----- Given data

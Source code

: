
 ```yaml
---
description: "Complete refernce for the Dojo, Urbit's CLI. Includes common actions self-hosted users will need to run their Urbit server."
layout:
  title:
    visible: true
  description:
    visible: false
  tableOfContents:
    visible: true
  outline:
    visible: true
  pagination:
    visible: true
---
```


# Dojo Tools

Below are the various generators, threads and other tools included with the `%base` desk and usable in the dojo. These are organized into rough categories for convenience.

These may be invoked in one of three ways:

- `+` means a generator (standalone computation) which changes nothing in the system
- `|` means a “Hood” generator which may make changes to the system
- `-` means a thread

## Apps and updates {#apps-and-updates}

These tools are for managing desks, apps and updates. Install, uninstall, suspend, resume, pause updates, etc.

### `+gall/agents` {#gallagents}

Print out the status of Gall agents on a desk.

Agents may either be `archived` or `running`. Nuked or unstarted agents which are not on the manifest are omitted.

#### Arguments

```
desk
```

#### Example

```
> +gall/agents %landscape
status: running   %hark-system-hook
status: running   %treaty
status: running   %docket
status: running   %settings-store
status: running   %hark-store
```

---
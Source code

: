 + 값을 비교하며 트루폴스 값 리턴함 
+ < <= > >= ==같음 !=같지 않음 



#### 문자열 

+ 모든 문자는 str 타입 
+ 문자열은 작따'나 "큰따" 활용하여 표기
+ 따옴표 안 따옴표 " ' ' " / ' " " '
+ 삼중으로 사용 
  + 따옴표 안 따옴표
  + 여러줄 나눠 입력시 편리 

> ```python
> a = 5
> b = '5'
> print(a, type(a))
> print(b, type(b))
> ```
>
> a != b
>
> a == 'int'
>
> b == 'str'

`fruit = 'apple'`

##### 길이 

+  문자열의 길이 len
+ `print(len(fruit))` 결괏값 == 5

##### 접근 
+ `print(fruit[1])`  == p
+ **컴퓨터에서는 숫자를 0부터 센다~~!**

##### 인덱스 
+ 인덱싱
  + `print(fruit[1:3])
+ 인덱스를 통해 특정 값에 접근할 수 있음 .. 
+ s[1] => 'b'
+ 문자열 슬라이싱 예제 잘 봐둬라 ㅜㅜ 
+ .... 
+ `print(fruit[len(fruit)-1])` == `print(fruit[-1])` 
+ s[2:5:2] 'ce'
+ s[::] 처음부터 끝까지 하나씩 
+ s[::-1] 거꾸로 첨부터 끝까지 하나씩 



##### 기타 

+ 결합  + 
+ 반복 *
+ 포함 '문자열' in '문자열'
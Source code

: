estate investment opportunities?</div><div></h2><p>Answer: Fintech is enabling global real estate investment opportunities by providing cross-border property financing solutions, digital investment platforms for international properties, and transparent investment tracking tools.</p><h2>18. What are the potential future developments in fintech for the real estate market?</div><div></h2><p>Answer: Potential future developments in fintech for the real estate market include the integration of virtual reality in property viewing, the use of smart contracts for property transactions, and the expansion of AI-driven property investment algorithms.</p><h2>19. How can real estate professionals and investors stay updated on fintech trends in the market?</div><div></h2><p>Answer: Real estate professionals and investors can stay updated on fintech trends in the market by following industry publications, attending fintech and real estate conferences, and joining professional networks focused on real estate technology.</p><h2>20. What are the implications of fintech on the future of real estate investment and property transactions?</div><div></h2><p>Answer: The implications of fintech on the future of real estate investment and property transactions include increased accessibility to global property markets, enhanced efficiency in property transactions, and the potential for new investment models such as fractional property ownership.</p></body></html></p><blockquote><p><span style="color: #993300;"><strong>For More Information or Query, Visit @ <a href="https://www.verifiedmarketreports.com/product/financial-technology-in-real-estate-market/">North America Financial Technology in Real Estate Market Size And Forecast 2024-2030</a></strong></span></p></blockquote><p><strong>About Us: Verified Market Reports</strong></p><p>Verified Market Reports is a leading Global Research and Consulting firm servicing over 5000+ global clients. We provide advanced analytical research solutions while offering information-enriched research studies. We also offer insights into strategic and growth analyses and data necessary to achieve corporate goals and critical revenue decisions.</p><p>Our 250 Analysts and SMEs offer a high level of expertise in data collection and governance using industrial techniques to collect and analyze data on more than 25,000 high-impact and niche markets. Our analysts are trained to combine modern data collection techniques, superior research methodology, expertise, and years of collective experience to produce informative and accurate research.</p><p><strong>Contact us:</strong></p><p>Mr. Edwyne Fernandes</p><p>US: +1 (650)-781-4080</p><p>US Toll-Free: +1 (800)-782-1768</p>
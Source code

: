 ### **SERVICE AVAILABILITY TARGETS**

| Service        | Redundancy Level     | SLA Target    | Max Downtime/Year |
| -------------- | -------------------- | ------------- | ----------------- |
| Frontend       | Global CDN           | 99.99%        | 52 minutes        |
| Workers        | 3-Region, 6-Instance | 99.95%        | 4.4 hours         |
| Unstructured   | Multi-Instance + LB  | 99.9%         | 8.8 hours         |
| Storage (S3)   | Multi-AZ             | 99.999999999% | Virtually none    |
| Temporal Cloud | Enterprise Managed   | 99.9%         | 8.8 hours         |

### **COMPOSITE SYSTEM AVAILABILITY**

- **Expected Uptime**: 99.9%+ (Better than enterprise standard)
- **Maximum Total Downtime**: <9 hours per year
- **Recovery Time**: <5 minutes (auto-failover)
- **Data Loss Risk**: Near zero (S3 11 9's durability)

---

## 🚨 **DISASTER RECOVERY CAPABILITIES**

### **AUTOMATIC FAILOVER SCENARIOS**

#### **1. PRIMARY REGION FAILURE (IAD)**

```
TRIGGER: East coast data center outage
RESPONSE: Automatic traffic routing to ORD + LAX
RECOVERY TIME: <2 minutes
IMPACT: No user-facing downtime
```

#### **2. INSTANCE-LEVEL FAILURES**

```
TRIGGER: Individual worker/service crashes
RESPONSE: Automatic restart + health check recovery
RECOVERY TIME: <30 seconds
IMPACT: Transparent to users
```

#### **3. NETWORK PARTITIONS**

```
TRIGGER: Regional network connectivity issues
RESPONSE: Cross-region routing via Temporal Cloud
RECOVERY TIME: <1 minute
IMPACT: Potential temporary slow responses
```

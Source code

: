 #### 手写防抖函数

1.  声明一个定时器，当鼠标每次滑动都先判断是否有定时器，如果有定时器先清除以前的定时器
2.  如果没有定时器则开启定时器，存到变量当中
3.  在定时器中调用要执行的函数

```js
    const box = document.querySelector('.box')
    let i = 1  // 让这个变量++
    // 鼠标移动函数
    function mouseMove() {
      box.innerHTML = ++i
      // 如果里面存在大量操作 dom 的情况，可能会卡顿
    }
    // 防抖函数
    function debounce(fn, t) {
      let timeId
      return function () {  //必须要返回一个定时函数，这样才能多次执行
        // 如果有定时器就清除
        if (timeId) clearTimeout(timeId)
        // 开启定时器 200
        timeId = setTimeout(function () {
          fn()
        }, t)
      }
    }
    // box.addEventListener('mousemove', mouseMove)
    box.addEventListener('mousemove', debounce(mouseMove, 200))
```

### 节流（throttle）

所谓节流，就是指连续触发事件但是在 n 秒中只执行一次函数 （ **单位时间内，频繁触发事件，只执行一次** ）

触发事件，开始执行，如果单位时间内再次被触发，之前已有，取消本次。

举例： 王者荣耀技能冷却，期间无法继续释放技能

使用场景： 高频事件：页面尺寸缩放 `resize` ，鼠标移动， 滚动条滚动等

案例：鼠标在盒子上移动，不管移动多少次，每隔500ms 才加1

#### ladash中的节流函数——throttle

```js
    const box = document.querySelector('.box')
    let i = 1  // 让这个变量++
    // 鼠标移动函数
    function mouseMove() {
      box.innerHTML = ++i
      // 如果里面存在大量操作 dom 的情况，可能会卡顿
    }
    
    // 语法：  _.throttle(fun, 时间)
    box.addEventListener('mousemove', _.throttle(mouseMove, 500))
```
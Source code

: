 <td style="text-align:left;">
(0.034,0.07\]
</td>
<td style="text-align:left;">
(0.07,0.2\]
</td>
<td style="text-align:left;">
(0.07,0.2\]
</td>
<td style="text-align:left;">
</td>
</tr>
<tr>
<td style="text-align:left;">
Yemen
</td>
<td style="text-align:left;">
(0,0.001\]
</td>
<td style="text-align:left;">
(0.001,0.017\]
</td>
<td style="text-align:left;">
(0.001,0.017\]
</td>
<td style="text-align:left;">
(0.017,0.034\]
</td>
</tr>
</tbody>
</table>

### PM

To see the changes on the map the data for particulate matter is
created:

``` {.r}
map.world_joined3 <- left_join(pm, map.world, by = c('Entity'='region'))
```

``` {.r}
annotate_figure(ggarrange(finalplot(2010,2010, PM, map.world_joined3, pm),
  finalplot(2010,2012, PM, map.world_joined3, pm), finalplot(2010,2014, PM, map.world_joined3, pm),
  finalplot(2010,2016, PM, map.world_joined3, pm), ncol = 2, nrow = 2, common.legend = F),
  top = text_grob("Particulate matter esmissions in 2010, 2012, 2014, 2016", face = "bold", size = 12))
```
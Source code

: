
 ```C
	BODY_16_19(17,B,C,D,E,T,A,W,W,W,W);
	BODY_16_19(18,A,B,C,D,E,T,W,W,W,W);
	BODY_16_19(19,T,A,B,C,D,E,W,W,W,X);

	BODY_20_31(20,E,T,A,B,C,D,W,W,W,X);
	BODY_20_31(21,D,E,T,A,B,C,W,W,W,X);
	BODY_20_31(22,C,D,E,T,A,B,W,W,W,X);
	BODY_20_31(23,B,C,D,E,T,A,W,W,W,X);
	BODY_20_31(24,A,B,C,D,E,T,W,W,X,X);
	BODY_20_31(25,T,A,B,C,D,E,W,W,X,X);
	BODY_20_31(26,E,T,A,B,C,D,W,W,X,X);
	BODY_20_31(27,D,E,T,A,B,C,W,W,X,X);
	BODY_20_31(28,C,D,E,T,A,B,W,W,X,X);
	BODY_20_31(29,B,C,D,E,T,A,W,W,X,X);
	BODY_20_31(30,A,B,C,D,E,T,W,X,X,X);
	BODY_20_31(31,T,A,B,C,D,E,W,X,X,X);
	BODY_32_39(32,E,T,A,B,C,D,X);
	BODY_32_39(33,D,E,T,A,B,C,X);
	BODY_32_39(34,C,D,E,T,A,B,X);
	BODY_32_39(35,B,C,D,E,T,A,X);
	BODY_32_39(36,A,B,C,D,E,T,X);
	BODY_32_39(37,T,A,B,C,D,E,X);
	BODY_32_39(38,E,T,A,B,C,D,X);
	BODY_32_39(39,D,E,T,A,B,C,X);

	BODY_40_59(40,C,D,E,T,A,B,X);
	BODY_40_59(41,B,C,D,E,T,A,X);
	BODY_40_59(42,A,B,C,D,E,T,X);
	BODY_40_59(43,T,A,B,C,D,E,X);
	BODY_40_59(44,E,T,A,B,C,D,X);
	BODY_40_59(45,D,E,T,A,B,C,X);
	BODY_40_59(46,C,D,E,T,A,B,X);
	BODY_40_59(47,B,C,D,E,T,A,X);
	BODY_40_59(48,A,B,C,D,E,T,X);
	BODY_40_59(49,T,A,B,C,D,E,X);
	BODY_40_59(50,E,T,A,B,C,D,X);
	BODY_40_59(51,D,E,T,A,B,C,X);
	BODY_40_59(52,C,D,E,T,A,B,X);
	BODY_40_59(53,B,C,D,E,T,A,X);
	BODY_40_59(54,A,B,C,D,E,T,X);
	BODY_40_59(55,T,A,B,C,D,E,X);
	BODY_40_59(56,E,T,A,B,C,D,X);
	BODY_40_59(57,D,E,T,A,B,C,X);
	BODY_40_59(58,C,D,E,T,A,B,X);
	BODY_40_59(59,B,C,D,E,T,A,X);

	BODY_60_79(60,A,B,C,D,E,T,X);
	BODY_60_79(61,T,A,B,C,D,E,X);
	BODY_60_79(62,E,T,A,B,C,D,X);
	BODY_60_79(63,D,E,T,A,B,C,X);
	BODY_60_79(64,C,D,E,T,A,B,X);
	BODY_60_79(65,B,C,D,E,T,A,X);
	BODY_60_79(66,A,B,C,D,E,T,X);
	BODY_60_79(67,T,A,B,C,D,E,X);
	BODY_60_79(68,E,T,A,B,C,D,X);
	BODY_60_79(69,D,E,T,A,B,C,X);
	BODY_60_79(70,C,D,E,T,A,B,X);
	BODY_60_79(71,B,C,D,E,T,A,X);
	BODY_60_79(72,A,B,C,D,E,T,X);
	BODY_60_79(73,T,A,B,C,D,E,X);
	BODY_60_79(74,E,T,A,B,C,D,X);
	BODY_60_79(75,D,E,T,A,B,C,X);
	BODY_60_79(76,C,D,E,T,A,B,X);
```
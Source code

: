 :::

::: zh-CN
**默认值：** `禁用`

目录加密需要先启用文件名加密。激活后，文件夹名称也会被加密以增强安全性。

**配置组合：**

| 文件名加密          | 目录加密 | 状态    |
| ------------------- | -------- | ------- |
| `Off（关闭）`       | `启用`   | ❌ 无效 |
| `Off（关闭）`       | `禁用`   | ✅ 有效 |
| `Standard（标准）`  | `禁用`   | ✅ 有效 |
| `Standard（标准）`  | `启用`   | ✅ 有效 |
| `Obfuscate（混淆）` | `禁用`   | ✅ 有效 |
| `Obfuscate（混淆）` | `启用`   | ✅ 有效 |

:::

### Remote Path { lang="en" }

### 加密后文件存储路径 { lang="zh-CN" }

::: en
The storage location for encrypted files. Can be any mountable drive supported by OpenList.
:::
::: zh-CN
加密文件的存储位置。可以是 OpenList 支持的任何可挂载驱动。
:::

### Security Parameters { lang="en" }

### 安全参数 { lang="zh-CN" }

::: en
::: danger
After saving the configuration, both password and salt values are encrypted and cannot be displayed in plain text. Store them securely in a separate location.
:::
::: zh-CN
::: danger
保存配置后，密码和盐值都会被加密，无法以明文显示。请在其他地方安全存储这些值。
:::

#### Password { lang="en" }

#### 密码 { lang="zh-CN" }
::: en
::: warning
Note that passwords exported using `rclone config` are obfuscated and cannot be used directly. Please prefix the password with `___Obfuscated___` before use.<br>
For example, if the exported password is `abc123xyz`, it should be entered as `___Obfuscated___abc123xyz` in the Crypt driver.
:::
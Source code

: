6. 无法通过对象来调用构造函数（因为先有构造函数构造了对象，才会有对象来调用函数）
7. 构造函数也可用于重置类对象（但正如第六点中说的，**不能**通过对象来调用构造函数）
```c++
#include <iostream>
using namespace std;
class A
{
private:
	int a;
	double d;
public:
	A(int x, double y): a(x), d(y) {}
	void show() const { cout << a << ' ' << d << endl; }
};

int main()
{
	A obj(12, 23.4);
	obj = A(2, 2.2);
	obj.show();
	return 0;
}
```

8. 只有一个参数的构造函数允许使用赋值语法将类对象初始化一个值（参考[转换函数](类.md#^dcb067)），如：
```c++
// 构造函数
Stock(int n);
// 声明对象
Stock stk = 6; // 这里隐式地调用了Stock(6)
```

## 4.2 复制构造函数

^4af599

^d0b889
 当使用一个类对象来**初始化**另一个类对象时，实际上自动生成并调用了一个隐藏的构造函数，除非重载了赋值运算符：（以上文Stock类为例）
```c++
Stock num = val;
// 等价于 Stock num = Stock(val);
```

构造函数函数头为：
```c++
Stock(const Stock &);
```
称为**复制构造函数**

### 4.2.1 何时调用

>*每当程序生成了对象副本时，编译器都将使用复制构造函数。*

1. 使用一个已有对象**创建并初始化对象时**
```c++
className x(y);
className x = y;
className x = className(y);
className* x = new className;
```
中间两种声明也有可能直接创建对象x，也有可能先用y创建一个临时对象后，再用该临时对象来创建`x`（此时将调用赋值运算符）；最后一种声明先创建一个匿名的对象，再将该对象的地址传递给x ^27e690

----------

## What to do:
Extract every line containing the string "AVAILABILITY" from the data above.

## Written solution:
: ### **SERVICE AVAILABILITY TARGETS**
### **COMPOSITE SYSTEM AVAILABILITY**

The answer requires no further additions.